Correct me if I’m wrong. You have Graylog server with sidecar installed on it?
Not sure, but I think you mentioned that you can see the sidecar running on the Web UI?
Example:
Is this a message from the GL sidecar?
You’re FileBeat configuration file seams like some missing configurations. Did you configure FileBeat on the Web UI or did you configure FileBeat manually on the Graylog Server?
Example:
Yes correct i have graylog server with sidecar on it because i have custom log under /data/log/.
How to run sidecar on webui?
This message is in my syslog. in sidecar messages are:
time="2022-03-01T11:43:09Z" level=error msg="[UpdateRegistration] Failed to report collector status to server: Put \"http://127.0.0.1:9000/api/sidecars/301088e1-d83d-4820-b6bc-13e1eeb61981\": dial tcp 127.0.0.1:9000: connect: connection refused"
And my filebeat is exactly same as your screen. i configure on webUI in graylogserver. I just add my server. and change var/log/.log to /data/log/.log
this is my port status
tcp 0 0 0.0.0.0:80 0.0.0.0:* LISTEN
tcp 0 0 127.0.0.53:53 0.0.0.0:* LISTEN
tcp 0 0 0.0.0.0:22 0.0.0.0:* LISTEN
tcp 0 0 0.0.0.0:5666 0.0.0.0:* LISTEN
tcp 0 0 127.0.0.1:27017 0.0.0.0:* LISTEN
tcp6 0 0 :::111 :::* LISTEN
tcp6 0 0 127.0.0.1:9200 :::* LISTEN
tcp6 0 0 ::1:9200 :::* LISTEN
tcp6 0 0 127.0.0.1:9300 :::* LISTEN
tcp6 0 0 ::1:9300 :::* LISTEN
tcp6 0 0 :::4118 :::* LISTEN
tcp6 0 0 :::22 :::* LISTEN
tcp6 0 0 :::5666 :::* LISTEN
tcp6 0 0 ipv6:9000 :::* LISTEN
as i say before i just change servername and paths: in configuration (and i did it in graylog webui)

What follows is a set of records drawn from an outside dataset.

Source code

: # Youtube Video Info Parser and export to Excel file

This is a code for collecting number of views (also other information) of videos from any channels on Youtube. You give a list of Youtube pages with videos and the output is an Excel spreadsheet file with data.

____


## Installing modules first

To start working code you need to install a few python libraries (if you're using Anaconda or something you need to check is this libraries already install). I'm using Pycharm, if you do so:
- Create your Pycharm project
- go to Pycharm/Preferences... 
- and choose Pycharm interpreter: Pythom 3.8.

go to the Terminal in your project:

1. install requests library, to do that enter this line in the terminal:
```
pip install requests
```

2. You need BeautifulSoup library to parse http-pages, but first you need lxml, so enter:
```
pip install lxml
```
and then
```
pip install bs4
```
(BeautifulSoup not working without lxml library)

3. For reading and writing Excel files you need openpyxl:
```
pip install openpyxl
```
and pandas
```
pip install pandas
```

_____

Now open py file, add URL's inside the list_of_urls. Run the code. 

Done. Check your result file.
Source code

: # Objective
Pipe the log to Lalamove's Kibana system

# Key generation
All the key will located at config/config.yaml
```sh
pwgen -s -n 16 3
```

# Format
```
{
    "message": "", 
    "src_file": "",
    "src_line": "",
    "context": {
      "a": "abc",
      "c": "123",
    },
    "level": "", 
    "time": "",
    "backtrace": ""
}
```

i found 2 error in my filebeat/log:
1: directory not found: /usr/share/filebeat/bin/module",“service.name”:“filebeat”,“ecs.version”:“1.6.0” not found
I have only exec. files (filebeat, filebeat-god) under bin folder.
2 - “Failed to connect to backoff(async(tcp://“myip”:5044)): dial tcp “myip”:5044: connect: connection refused”,“service.name”:“filebeat”,“ecs.version”:“1.6.0”}
it working now. I add a input with listen to port 5044. and it working now.Thanks.
1 Like
This topic was automatically closed 14 days after the last reply. New replies are no longer allowed.